Items from a dataset
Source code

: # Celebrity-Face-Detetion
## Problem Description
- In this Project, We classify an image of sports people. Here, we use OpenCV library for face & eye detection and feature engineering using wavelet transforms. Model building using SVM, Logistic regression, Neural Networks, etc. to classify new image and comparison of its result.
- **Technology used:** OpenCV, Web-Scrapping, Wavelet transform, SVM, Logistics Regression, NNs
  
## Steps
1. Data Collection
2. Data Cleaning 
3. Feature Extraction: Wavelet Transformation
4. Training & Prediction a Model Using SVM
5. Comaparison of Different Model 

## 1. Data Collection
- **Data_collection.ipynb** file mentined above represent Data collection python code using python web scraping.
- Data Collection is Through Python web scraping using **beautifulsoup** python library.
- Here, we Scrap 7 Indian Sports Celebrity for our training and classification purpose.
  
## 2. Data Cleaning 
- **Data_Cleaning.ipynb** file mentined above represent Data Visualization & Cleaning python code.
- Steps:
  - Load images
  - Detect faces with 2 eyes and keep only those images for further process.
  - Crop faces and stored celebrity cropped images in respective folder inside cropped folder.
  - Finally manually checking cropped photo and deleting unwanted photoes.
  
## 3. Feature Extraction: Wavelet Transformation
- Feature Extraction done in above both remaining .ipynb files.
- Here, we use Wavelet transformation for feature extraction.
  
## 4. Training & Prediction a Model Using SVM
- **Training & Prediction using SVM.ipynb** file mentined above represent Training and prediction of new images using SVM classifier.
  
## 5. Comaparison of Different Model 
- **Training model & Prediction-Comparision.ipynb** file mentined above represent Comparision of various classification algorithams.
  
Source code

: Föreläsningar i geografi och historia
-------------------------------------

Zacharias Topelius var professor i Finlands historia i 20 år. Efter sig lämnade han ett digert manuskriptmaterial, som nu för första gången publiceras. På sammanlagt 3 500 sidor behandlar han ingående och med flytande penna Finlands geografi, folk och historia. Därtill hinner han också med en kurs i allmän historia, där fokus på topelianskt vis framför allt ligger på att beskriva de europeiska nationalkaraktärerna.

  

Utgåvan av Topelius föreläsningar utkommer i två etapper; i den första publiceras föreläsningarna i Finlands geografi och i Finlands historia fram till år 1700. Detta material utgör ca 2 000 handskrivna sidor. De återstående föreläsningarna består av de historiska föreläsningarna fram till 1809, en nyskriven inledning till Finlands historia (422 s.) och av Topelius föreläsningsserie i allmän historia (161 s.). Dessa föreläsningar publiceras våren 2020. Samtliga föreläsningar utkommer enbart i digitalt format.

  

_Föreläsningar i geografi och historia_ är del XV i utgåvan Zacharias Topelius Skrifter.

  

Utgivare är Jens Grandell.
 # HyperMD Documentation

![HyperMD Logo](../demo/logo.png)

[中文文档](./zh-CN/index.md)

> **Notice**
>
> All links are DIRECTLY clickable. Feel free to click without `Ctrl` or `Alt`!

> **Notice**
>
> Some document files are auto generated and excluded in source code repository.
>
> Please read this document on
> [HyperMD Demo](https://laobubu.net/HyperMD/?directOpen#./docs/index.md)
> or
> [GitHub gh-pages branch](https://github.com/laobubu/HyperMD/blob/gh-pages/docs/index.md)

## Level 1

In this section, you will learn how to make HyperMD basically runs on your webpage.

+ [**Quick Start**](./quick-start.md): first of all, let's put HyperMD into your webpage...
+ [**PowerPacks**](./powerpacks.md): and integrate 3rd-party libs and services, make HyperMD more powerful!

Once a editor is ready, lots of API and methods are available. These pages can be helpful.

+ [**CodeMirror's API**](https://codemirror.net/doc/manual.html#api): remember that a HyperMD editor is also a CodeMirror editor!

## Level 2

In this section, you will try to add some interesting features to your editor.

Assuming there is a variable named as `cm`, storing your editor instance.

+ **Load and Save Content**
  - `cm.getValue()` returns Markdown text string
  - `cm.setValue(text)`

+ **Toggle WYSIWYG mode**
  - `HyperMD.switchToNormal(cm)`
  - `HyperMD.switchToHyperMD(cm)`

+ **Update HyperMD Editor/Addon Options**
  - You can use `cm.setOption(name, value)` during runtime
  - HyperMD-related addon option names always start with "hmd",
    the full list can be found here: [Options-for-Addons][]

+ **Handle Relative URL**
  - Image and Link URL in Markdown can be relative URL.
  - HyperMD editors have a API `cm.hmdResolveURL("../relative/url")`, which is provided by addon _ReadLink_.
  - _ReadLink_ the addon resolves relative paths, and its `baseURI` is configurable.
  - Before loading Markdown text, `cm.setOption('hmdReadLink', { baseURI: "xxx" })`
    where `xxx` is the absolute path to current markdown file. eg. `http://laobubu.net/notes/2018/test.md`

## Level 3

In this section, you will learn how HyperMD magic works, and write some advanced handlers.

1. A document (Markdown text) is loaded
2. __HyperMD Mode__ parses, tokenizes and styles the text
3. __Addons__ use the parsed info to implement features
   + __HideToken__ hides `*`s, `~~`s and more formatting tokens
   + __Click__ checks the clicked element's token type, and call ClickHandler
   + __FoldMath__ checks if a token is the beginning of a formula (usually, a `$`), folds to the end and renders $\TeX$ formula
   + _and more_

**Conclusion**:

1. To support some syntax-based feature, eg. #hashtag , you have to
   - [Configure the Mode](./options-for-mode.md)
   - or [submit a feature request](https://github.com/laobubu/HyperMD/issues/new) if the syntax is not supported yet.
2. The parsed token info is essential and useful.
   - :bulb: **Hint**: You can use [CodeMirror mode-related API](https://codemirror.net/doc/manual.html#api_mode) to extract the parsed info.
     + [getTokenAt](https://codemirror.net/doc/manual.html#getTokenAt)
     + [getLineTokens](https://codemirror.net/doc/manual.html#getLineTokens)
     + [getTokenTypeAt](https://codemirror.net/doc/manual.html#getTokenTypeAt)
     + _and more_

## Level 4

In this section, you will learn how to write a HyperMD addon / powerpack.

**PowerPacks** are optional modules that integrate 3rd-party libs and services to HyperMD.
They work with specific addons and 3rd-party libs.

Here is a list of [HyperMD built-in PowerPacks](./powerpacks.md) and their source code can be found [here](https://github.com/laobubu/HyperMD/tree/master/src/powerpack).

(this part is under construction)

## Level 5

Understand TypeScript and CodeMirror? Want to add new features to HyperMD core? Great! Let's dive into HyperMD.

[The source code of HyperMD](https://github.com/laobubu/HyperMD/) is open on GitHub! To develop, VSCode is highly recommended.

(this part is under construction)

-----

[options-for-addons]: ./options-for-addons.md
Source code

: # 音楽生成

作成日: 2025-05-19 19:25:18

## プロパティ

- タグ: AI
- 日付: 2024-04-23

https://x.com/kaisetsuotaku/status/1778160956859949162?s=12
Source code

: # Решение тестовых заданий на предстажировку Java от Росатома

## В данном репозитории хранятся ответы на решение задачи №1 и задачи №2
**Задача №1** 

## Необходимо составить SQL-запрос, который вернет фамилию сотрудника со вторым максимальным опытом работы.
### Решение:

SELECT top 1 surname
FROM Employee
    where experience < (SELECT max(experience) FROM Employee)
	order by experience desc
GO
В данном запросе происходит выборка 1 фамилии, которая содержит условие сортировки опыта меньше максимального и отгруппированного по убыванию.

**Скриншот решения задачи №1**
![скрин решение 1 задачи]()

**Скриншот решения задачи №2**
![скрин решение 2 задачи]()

PROBLEM TO SOLVE
Where a line of the data holds "found", show that line.

RESPONSE BOX
    the full list can be found here: [Options-for-Addons][]
Here is a list of [HyperMD built-in PowerPacks](./powerpacks.md) and their source code can be found [here](https://github.com/laobubu/HyperMD/tree/master/src/powerpack).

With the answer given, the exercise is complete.